Data in this exercise section start

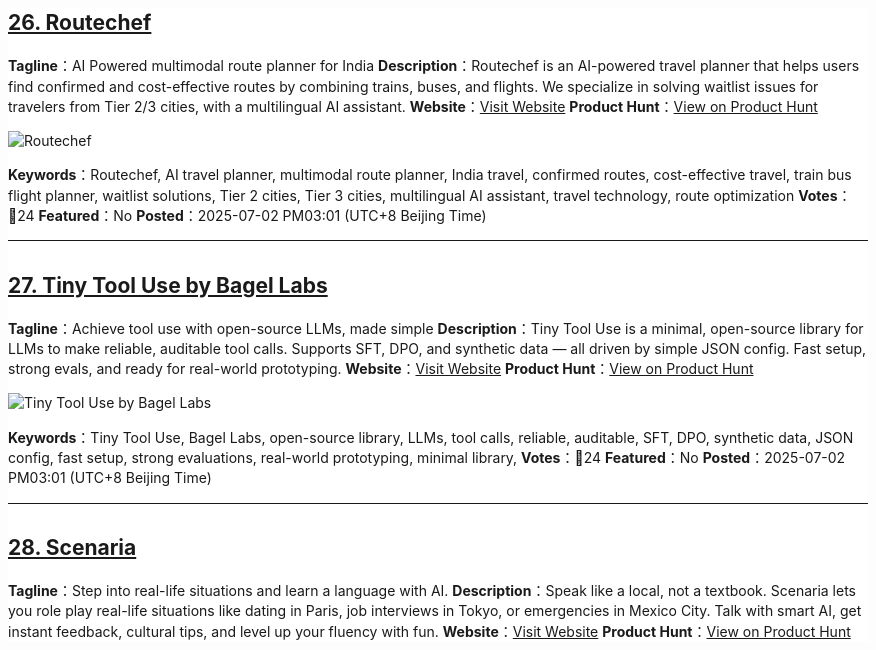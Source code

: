 
## [26. Routechef](https://www.producthunt.com/products/routechef?utm_campaign=producthunt-api&utm_medium=api-v2&utm_source=Application%3A+phdata+%28ID%3A+183397%29)
**Tagline**：AI Powered multimodal route planner for India
**Description**：Routechef is an AI-powered travel planner that helps users find confirmed and cost-effective routes by combining trains, buses, and flights. We specialize in solving waitlist issues for travelers from Tier 2/3 cities, with a multilingual AI assistant.
**Website**：[Visit Website](https://www.producthunt.com/r/ARFREL7I76RPEU?utm_campaign=producthunt-api&utm_medium=api-v2&utm_source=Application%3A+phdata+%28ID%3A+183397%29)
**Product Hunt**：[View on Product Hunt](https://www.producthunt.com/products/routechef?utm_campaign=producthunt-api&utm_medium=api-v2&utm_source=Application%3A+phdata+%28ID%3A+183397%29)

![Routechef]()

**Keywords**：Routechef, AI travel planner, multimodal route planner, India travel, confirmed routes, cost-effective travel, train bus flight planner, waitlist solutions, Tier 2 cities, Tier 3 cities, multilingual AI assistant, travel technology, route optimization
**Votes**：🔺24
**Featured**：No
**Posted**：2025-07-02 PM03:01 (UTC+8 Beijing Time)

---

## [27. Tiny Tool Use by Bagel Labs](https://www.producthunt.com/products/tiny-tool-use-by-bagel-labs?utm_campaign=producthunt-api&utm_medium=api-v2&utm_source=Application%3A+phdata+%28ID%3A+183397%29)
**Tagline**：Achieve tool use with open-source LLMs, made simple
**Description**：Tiny Tool Use is a minimal, open-source library for LLMs to make reliable, auditable tool calls. Supports SFT, DPO, and synthetic data — all driven by simple JSON config. Fast setup, strong evals, and ready for real-world prototyping.
**Website**：[Visit Website](https://www.producthunt.com/r/WLSDQ6PCV2IV6G?utm_campaign=producthunt-api&utm_medium=api-v2&utm_source=Application%3A+phdata+%28ID%3A+183397%29)
**Product Hunt**：[View on Product Hunt](https://www.producthunt.com/products/tiny-tool-use-by-bagel-labs?utm_campaign=producthunt-api&utm_medium=api-v2&utm_source=Application%3A+phdata+%28ID%3A+183397%29)

![Tiny Tool Use by Bagel Labs]()

**Keywords**：Tiny Tool Use, Bagel Labs, open-source library, LLMs, tool calls, reliable, auditable, SFT, DPO, synthetic data, JSON config, fast setup, strong evaluations, real-world prototyping, minimal library,
**Votes**：🔺24
**Featured**：No
**Posted**：2025-07-02 PM03:01 (UTC+8 Beijing Time)

---

## [28. Scenaria](https://www.producthunt.com/products/scenaria?utm_campaign=producthunt-api&utm_medium=api-v2&utm_source=Application%3A+phdata+%28ID%3A+183397%29)
**Tagline**：Step into real-life situations and learn a language with AI.
**Description**：Speak like a local, not a textbook. Scenaria lets you role play real-life situations like dating in Paris, job interviews in Tokyo, or emergencies in Mexico City. Talk with smart AI, get instant feedback, cultural tips, and level up your fluency with fun.
**Website**：[Visit Website](https://www.producthunt.com/r/W6Q5W4VV3D2Y3P?utm_campaign=producthunt-api&utm_medium=api-v2&utm_source=Application%3A+phdata+%28ID%3A+183397%29)
**Product Hunt**：[View on Product Hunt](https://www.producthunt.com/products/scenaria?utm_campaign=producthunt-api&utm_medium=api-v2&utm_source=Application%3A+phdata+%28ID%3A+183397%29)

Data in this exercise section end

# What the exercise asks
Your reply should hold every line above exactly as written and none of the pictures.

# Task result
Source code

: 
## [26. Routechef](https://www.producthunt.com/products/routechef?utm_campaign=producthunt-api&utm_medium=api-v2&utm_source=Application%3A+phdata+%28ID%3A+183397%29)
**Tagline**：AI Powered multimodal route planner for India
**Description**：Routechef is an AI-powered travel planner that helps users find confirmed and cost-effective routes by combining trains, buses, and flights. We specialize in solving waitlist issues for travelers from Tier 2/3 cities, with a multilingual AI assistant.
**Website**：[Visit Website](https://www.producthunt.com/r/ARFREL7I76RPEU?utm_campaign=producthunt-api&utm_medium=api-v2&utm_source=Application%3A+phdata+%28ID%3A+183397%29)
**Product Hunt**：[View on Product Hunt](https://www.producthunt.com/products/routechef?utm_campaign=producthunt-api&utm_medium=api-v2&utm_source=Application%3A+phdata+%28ID%3A+183397%29)

![Routechef]()

**Keywords**：Routechef, AI travel planner, multimodal route planner, India travel, confirmed routes, cost-effective travel, train bus flight planner, waitlist solutions, Tier 2 cities, Tier 3 cities, multilingual AI assistant, travel technology, route optimization
**Votes**：🔺24
**Featured**：No
**Posted**：2025-07-02 PM03:01 (UTC+8 Beijing Time)

---

## [27. Tiny Tool Use by Bagel Labs](https://www.producthunt.com/products/tiny-tool-use-by-bagel-labs?utm_campaign=producthunt-api&utm_medium=api-v2&utm_source=Application%3A+phdata+%28ID%3A+183397%29)
**Tagline**：Achieve tool use with open-source LLMs, made simple
**Description**：Tiny Tool Use is a minimal, open-source library for LLMs to make reliable, auditable tool calls. Supports SFT, DPO, and synthetic data — all driven by simple JSON config. Fast setup, strong evals, and ready for real-world prototyping.
**Website**：[Visit Website](https://www.producthunt.com/r/WLSDQ6PCV2IV6G?utm_campaign=producthunt-api&utm_medium=api-v2&utm_source=Application%3A+phdata+%28ID%3A+183397%29)
**Product Hunt**：[View on Product Hunt](https://www.producthunt.com/products/tiny-tool-use-by-bagel-labs?utm_campaign=producthunt-api&utm_medium=api-v2&utm_source=Application%3A+phdata+%28ID%3A+183397%29)

![Tiny Tool Use by Bagel Labs]()

**Keywords**：Tiny Tool Use, Bagel Labs, open-source library, LLMs, tool calls, reliable, auditable, SFT, DPO, synthetic data, JSON config, fast setup, strong evaluations, real-world prototyping, minimal library,
**Votes**：🔺24
**Featured**：No
**Posted**：2025-07-02 PM03:01 (UTC+8 Beijing Time)

---

## [28. Scenaria](https://www.producthunt.com/products/scenaria?utm_campaign=producthunt-api&utm_medium=api-v2&utm_source=Application%3A+phdata+%28ID%3A+183397%29)
**Tagline**：Step into real-life situations and learn a language with AI.
**Description**：Speak like a local, not a textbook. Scenaria lets you role play real-life situations like dating in Paris, job interviews in Tokyo, or emergencies in Mexico City. Talk with smart AI, get instant feedback, cultural tips, and level up your fluency with fun.
**Website**：[Visit Website](https://www.producthunt.com/r/W6Q5W4VV3D2Y3P?utm_campaign=producthunt-api&utm_medium=api-v2&utm_source=Application%3A+phdata+%28ID%3A+183397%29)
**Product Hunt**：[View on Product Hunt](https://www.producthunt.com/products/scenaria?utm_campaign=producthunt-api&utm_medium=api-v2&utm_source=Application%3A+phdata+%28ID%3A+183397%29)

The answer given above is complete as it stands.